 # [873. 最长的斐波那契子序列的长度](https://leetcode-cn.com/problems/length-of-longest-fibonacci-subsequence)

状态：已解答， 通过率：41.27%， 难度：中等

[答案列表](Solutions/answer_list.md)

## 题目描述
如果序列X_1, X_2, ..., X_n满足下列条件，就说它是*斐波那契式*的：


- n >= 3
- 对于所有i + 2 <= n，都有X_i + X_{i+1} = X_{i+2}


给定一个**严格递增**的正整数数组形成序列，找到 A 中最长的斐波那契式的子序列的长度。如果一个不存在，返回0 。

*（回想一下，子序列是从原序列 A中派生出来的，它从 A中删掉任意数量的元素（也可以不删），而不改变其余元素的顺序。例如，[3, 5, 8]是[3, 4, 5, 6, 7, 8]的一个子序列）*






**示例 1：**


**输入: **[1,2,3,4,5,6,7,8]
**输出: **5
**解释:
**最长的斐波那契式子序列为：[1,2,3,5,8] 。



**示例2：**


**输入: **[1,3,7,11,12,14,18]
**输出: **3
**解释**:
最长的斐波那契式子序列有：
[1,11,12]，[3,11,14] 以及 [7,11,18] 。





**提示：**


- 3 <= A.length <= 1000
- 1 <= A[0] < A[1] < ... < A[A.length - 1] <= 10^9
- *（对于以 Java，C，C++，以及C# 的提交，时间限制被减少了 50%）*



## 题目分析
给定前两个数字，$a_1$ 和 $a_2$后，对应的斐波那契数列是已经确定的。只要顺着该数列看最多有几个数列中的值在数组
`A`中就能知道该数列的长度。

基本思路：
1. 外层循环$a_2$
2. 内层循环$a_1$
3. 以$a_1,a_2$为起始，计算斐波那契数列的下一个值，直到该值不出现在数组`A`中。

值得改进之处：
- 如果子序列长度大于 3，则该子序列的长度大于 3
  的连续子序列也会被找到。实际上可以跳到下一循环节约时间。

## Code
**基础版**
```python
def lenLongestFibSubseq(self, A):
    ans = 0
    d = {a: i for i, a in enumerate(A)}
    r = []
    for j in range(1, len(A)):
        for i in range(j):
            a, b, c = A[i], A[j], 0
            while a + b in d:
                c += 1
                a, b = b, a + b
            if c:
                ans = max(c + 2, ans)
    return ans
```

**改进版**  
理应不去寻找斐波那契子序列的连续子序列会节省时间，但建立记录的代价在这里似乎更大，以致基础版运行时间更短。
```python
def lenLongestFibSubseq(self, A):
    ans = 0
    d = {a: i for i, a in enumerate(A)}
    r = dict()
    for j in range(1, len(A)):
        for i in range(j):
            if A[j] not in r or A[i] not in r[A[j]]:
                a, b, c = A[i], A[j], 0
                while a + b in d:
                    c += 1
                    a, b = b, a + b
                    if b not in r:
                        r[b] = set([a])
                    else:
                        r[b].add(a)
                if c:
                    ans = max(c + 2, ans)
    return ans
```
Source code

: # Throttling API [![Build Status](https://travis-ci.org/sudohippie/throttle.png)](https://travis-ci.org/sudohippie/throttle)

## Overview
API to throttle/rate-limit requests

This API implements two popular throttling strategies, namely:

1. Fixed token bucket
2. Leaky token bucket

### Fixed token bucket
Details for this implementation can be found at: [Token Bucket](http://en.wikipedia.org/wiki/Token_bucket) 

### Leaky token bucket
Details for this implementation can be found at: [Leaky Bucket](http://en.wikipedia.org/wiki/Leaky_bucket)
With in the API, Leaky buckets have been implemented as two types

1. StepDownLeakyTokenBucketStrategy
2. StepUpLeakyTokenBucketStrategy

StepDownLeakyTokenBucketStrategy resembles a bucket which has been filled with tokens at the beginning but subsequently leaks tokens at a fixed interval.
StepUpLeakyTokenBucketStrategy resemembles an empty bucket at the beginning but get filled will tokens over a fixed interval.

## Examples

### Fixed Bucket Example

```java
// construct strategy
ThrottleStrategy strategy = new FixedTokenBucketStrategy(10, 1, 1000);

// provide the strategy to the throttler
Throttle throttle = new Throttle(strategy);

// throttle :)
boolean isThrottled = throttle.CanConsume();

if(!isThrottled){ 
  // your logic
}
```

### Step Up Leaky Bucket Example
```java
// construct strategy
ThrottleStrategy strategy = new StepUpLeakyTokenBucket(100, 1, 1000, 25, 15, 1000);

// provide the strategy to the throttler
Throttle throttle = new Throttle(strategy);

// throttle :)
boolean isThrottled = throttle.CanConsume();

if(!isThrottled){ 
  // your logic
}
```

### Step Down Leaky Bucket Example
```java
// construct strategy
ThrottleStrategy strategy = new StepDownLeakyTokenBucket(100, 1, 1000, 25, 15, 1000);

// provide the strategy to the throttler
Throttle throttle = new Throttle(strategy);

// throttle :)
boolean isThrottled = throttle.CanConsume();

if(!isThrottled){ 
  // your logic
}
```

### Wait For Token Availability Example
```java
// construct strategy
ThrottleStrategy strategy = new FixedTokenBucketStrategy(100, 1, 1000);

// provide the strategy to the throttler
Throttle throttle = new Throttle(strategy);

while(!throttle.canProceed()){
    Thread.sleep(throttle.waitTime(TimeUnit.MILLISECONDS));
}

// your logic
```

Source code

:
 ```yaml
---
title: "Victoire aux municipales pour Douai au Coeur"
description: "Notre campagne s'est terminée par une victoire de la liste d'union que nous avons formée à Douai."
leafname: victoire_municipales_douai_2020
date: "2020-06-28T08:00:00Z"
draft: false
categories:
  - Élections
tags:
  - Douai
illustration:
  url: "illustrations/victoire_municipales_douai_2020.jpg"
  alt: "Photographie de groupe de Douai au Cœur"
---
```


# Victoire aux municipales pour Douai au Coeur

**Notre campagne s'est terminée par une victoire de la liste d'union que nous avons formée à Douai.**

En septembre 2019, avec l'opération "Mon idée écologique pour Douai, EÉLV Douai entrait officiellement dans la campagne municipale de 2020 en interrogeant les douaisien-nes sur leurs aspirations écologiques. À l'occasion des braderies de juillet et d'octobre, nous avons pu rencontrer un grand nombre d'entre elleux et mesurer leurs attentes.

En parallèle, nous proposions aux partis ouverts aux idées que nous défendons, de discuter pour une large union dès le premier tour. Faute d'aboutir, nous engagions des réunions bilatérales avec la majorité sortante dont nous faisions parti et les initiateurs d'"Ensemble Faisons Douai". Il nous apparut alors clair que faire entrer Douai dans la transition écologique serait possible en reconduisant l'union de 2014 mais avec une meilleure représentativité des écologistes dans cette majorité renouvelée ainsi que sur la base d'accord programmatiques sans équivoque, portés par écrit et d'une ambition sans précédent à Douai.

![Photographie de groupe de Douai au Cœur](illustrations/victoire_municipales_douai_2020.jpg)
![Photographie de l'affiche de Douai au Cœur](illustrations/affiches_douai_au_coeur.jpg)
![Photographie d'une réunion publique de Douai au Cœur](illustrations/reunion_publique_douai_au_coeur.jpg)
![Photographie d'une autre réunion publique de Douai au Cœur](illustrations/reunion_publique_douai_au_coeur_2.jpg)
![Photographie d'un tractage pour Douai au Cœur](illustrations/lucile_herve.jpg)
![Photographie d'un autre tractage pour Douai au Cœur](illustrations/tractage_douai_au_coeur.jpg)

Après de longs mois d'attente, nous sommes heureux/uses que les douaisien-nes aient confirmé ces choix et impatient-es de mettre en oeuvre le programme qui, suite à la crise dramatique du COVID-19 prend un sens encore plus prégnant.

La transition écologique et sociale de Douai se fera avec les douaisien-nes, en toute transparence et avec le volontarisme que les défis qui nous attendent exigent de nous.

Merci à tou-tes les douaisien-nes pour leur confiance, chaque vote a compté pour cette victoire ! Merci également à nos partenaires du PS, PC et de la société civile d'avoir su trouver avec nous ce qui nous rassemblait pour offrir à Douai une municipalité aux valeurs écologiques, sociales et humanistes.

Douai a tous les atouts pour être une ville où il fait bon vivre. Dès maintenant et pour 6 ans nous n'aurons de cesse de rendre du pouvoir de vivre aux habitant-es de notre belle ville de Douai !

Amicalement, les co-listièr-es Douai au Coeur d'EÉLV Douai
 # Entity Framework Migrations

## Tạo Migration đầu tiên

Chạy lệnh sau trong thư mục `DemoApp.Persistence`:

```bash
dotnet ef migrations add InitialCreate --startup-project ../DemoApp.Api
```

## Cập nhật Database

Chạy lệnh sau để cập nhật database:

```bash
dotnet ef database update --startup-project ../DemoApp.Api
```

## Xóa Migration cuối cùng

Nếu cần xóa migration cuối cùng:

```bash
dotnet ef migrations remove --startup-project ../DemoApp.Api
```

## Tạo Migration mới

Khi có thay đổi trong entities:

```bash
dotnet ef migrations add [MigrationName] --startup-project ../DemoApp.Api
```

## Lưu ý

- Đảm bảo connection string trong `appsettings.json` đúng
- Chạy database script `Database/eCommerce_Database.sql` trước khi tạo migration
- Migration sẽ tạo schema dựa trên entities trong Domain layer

* Task directions: Transcribe the listing above line for line, from the first line to the line containing "给定一个**严格递增**的正整数数组形成序列，找到 A 中最长的斐波那契式的子序列的长度。如果一个不存在，返回0", inclusive, with no other lines.

* Problem solution:
 # [873. 最长的斐波那契子序列的长度](https://leetcode-cn.com/problems/length-of-longest-fibonacci-subsequence)

状态：已解答， 通过率：41.27%， 难度：中等

[答案列表](Solutions/answer_list.md)

## 题目描述
如果序列X_1, X_2, ..., X_n满足下列条件，就说它是*斐波那契式*的：


- n >= 3
- 对于所有i + 2 <= n，都有X_i + X_{i+1} = X_{i+2}


给定一个**严格递增**的正整数数组形成序列，找到 A 中最长的斐波那契式的子序列的长度。如果一个不存在，返回0 。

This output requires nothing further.